Mozione di Fratelli d’Italia Cortona per modificare i criteri di assegnazione degli alloggi popolari

Carini: "Non va tolto il requisito della durata quinquennale della residenza anagrafica per l'accesso ai bandi di assegnazione degli alloggi popolari"

Nicola Carini (foto ufficio stampa Fdi)

“E’ stata depositata, in Consiglio comunale, la mozione di Fratelli d’Italia Cortona in merito alla modifica dei criteri di assegnazione degli alloggi popolari Erp e sarà in discussione durante i lavori della prossima seduta previsti per il 30 giugno. Fratelli d’Italia ritiene pericoloso eliminare il requisito della durata quinquennale della residenza anagrafica per l'accesso ai bandi di assegnazione degli alloggi popolari, ponendo così fine al legame con territorio e di fatto favorendo una migrazione strumentale con il solo scopo di ottenere un alloggio” dichiara il presidente del Consiglio comunale di Cortona, .

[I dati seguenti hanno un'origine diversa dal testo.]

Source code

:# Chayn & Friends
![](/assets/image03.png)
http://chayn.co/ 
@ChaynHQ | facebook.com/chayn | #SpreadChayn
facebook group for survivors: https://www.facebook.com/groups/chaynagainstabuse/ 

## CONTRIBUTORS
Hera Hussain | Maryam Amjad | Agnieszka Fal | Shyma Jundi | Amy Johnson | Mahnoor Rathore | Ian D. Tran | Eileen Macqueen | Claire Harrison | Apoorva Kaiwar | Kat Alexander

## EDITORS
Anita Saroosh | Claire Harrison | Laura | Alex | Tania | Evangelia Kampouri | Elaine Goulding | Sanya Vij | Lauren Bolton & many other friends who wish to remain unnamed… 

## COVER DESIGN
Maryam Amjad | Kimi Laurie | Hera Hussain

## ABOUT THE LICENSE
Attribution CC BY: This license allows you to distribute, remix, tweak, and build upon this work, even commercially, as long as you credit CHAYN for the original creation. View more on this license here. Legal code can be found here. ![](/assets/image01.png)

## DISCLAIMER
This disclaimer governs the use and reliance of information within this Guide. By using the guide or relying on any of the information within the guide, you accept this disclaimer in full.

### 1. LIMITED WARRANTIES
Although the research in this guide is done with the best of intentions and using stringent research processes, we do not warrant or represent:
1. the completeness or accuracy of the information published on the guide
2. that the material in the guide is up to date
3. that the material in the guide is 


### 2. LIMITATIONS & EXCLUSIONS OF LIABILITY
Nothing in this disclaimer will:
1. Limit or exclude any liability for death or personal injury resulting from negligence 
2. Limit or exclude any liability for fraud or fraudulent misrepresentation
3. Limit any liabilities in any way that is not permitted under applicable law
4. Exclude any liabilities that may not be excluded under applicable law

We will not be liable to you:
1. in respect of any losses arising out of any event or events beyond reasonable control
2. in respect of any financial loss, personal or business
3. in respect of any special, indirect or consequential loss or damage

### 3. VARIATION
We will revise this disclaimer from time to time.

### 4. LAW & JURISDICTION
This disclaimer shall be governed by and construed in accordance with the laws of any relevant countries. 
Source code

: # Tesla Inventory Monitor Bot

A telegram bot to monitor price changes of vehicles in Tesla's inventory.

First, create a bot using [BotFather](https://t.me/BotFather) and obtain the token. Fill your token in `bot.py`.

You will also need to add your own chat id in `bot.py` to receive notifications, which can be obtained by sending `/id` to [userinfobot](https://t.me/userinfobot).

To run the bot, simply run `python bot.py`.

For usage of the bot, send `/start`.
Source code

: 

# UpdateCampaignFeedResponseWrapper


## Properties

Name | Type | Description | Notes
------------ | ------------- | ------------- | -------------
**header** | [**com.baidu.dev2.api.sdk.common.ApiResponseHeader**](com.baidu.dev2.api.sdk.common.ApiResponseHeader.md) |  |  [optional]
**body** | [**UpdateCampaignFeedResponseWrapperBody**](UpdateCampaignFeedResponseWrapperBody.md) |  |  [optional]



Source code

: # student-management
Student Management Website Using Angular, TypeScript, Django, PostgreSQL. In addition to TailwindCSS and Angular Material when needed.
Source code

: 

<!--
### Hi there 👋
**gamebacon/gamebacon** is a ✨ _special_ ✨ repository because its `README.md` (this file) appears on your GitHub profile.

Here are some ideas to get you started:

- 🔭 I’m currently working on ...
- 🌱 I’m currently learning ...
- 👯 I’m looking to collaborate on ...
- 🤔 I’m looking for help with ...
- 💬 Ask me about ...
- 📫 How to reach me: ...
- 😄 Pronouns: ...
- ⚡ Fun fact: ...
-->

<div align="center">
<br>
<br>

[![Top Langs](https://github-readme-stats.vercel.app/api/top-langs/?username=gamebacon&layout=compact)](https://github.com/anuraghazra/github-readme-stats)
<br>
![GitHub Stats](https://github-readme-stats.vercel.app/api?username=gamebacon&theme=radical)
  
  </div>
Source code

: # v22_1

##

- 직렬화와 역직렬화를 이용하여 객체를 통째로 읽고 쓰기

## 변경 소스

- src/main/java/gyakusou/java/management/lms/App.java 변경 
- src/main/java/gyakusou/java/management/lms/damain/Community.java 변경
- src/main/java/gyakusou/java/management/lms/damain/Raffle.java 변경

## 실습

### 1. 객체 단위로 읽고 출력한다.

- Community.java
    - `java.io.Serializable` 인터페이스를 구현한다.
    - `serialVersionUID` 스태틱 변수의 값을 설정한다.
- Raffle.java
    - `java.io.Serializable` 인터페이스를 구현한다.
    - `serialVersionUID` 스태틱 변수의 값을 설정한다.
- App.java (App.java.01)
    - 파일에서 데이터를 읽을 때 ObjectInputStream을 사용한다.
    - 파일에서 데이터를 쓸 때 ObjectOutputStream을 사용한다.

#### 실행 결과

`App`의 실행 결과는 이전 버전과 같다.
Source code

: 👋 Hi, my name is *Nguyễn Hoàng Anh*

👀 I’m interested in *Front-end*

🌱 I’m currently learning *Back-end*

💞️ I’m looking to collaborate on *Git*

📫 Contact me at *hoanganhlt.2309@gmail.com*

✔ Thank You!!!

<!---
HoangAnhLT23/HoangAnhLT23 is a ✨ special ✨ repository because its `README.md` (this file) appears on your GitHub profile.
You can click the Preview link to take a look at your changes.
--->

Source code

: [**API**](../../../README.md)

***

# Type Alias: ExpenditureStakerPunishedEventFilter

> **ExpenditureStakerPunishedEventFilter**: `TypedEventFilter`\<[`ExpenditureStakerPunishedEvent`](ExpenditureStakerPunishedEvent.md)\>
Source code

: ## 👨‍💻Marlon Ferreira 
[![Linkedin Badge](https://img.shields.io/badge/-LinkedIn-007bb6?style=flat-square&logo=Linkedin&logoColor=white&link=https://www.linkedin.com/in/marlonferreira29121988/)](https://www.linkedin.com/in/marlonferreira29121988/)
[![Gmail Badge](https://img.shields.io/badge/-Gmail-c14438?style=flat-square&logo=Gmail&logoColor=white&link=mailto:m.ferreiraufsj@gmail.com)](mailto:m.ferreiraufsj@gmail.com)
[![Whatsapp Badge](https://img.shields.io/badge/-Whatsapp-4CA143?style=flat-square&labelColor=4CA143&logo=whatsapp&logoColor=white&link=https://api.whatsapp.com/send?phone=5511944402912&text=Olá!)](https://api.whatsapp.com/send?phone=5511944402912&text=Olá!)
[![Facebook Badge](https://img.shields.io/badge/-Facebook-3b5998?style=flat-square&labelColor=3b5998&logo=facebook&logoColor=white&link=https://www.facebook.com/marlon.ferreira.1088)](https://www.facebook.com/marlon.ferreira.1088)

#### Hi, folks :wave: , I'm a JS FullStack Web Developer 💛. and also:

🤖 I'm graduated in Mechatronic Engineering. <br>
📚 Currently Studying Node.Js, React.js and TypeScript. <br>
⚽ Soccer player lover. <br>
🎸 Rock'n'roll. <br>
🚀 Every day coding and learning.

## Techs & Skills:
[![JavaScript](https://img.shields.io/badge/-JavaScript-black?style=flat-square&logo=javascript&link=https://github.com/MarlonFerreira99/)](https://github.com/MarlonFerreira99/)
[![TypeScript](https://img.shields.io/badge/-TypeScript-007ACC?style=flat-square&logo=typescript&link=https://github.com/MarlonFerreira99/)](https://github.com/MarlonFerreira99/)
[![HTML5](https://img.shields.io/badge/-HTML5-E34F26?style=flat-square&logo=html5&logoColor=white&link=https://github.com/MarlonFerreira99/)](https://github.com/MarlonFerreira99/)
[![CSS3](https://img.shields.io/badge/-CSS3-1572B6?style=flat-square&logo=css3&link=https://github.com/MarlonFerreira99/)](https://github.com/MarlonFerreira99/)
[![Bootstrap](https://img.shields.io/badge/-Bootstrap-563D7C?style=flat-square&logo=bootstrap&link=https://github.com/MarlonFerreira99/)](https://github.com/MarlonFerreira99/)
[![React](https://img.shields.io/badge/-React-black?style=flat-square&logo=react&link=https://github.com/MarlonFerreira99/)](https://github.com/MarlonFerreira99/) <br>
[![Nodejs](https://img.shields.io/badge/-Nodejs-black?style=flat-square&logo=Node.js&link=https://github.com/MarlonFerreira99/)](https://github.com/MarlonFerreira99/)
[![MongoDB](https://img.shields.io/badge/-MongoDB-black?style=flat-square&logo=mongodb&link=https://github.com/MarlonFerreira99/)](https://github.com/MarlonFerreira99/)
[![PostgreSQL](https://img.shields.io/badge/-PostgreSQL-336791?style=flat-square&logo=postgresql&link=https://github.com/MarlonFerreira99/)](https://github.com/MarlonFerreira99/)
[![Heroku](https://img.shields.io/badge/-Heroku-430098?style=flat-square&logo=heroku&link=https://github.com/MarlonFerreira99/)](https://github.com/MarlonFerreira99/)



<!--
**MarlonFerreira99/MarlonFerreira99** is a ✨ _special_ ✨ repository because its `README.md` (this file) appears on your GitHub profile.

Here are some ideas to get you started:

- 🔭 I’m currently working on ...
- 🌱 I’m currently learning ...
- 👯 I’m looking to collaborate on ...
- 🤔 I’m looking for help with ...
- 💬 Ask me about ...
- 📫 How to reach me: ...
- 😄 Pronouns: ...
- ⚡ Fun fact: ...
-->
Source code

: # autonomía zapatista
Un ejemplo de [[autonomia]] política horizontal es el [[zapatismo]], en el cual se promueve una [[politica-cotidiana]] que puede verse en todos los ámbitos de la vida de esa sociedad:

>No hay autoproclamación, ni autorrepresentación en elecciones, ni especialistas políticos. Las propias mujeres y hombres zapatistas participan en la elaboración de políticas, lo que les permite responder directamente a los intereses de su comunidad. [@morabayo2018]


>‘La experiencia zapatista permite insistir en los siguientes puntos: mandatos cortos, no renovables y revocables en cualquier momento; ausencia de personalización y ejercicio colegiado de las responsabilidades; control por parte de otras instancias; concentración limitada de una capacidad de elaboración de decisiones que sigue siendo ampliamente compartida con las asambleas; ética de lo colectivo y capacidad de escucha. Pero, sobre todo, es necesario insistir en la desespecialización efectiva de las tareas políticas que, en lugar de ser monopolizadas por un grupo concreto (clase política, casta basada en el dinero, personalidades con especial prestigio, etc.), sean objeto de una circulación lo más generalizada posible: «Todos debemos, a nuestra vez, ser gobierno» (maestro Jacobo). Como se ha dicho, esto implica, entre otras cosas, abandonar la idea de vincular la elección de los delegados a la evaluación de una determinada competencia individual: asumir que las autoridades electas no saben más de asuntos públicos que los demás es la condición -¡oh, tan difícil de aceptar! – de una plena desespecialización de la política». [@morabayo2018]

“Per noi la politica ha il dovere di farsi carico di individuare le priorità d’intervento per le poche risorse disponibili, che devono essere indirizzate verso i cittadini toscani che adesso si trovano maggiormente in difficoltà ma che negli anni hanno sempre dato il loro contributo. Non possiamo accettare che anche chi arriva in Italia da un giorno, abbia le stesse possibilità di un cittadino la cui famiglia ha versato per anni le tasse” sottolineano Carini ed il Consigliere regionale Gabriele Veneri.

“Scelta scellerata quella di sganciare l’assegnazione degli alloggi popolari dagli anni di residenza. Fratelli d’Italia ha messo a punto una mozione in Consiglio regionale e in tutti i Consigli comunali in cui sono presenti esponenti di Fratelli d’Italia. Una campagna di mobilitazione regionale. Proponiamo alla Regione Toscana di intervenire presso il Governo invitandolo ad investire parte delle risorse del Recovery Plan sull’edilizia sociale, e di mantenere il criterio temporale della residenza, 5 anni, come criterio premiale” fa sapere Veneri.

“La mozione di Fratelli d’Italia Cortona si pone l’obiettivo di invitare la Regione Toscana, attraverso una deliberazione del nostro Comune, a prevedere il criterio temporale della residenza ed il rapporto attivo con il territorio (sia in termini di impegno lavorativo che di cittadinanza attiva), come criterio principale nell’accesso agli alloggi popolari e di verificare quante famiglie necessiterebbero di una casa popolare in Toscana per assicurare a chi vive nella precarietà un tetto stabile” spiega Carini.